Let’s say I have a block in a DAB deployment that looks like this:

tasks:
    - task_key: "task_for_table_a"
        notebook_task:
            base_parameters:
                table: "table_a"
            notebook_path: "../jobs/table_task.py"
    - task_key: "task_for_table_b"
        notebook_task:
            base_parameters:
                table: "table_b"
            notebook_path: "../jobs/table_task.py"
    - task_key: "task_for_table_c"
        notebook_task:
            base_parameters:
                table: "table_c"
            notebook_path: "../jobs/table_task.py"

And I want to convert it into a for_each_task The api docs describe a for_each_task as having an inputs field, a concurrency field, and then a task field that defines the task that will be run for each element of the array.
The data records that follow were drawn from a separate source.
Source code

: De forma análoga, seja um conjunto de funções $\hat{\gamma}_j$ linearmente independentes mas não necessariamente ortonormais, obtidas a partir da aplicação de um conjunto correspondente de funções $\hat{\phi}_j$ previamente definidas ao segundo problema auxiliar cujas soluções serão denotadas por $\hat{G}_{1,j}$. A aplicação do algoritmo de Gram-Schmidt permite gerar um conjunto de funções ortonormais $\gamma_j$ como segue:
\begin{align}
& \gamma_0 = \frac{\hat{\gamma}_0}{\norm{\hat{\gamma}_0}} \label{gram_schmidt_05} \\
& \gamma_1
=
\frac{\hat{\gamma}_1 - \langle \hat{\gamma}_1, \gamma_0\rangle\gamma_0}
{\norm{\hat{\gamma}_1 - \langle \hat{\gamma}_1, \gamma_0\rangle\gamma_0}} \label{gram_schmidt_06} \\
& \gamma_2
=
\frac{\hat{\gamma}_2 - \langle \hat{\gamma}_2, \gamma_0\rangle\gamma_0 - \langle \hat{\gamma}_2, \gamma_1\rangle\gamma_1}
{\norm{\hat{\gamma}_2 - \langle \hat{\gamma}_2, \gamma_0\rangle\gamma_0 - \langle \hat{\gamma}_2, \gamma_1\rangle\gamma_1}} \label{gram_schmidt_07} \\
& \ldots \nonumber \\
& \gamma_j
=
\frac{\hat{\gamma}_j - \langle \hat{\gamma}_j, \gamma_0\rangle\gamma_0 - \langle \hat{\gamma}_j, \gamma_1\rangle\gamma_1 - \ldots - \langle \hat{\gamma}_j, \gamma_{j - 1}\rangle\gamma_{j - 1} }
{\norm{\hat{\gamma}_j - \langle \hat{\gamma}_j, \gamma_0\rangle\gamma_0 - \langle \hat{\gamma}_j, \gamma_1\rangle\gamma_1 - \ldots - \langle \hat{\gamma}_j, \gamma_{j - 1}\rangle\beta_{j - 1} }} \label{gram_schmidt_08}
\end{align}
That’s all good, but they don’t actually show how to structure that inputs field or pass it into the looping task. This snippet below shows how it works.

tasks:
    - task_key: "task_for_tables"
        for_each_task:
            inputs: "[\"table_a\",\"table_b\",\"table_c\"]"
            concurrency: 1 # or whatever
            task:
                task_key: "task_for_tables_loop"
                notebook_task:
                    base_parameters:
                        table: "{{input}}"
                    notebook_path: "../jobs/table_task.py"

Note the weird formatting for inputs and the need to define an inner and outer task key. I think the string can be any json style string, so if you wanted more complex inputs you could create a list of maps instead of the list of strings in this example. I think you can pass stuff in from another task to define inputs, but I didn’t have a requirement for that so I haven’t tested it.